Blaine senior Lucas Wax heard about the program from his older brother and sister, who had participated in the college tour through the University of Minnesota.

Last fall, Lucas approached Greg Tehven, STLF co-executive director, to say he wanted a tour from his high school.

Tehven told him the steps he needed to take and the deadlines he must meet, and left the meeting thinking he'd heard the last of it.

Lucas created a core organizing team with three of his buddies, marketed the trip, personally invited students to attend, reassured parents, badgered participants to pay up, secured a $2,000 grant from the student council and convinced Emily Widen, the school's National Honor Society adviser, to scrap her spring break plans to come with them.

"Lucas is the most organized high school student I've ever met," Tehven said, laughing. "He did every step of that process."
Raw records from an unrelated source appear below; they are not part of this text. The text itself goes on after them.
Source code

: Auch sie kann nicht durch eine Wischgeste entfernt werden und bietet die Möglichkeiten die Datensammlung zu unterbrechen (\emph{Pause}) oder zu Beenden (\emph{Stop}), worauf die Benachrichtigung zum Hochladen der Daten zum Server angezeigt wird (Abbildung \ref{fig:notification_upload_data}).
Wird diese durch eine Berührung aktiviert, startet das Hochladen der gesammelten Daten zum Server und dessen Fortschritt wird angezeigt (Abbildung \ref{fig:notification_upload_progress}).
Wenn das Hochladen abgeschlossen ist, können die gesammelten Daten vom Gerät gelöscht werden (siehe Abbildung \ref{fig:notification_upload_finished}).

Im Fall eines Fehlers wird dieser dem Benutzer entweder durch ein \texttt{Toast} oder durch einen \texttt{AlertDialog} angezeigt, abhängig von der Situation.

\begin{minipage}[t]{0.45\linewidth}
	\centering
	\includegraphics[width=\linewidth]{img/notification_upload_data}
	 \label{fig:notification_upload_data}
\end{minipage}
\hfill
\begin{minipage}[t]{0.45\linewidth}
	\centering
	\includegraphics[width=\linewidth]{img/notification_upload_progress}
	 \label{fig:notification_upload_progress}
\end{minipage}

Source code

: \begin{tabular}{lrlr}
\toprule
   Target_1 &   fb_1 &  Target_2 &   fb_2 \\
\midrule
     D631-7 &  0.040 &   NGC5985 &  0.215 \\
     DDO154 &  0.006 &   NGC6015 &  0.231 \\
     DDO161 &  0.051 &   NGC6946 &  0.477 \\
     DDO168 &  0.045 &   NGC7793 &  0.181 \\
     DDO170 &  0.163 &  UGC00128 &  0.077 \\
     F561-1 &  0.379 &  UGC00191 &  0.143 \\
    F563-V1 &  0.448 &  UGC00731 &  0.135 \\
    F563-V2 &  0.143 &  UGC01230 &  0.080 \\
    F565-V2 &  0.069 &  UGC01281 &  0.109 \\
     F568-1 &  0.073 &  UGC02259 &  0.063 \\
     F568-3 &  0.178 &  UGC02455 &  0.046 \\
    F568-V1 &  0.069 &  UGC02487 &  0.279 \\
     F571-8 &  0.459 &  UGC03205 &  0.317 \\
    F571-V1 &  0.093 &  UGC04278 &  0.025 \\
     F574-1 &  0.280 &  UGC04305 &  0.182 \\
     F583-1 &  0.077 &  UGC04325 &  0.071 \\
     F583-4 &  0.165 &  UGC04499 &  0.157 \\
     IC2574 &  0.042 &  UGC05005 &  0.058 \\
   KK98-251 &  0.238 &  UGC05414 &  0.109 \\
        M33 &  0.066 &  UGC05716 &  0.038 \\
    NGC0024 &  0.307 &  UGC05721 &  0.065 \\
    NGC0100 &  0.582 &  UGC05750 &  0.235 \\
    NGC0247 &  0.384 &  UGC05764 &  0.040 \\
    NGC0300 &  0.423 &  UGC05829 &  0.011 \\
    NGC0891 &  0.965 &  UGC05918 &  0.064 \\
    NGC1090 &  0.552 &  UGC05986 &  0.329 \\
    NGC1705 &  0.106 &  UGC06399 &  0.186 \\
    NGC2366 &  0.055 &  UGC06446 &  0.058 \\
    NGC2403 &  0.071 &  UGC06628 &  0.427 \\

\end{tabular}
For his part, Lucas said he wants the tour to become part of the Blaine High School experience.

"I'm hoping this becomes kind of a Blaine High School tradition that continues year after year," he said. "And I'm hoping the effects are a lot broader than the tour itself. It's a lot more than doing a service project, it's about having people experience that type of service with others, getting that community atmosphere going. The whole concept of pay it forward is random acts of kindness, helping people you don't really know just for the purpose of helping them. That feeling you get out of it from being generous to others is that's all you really need."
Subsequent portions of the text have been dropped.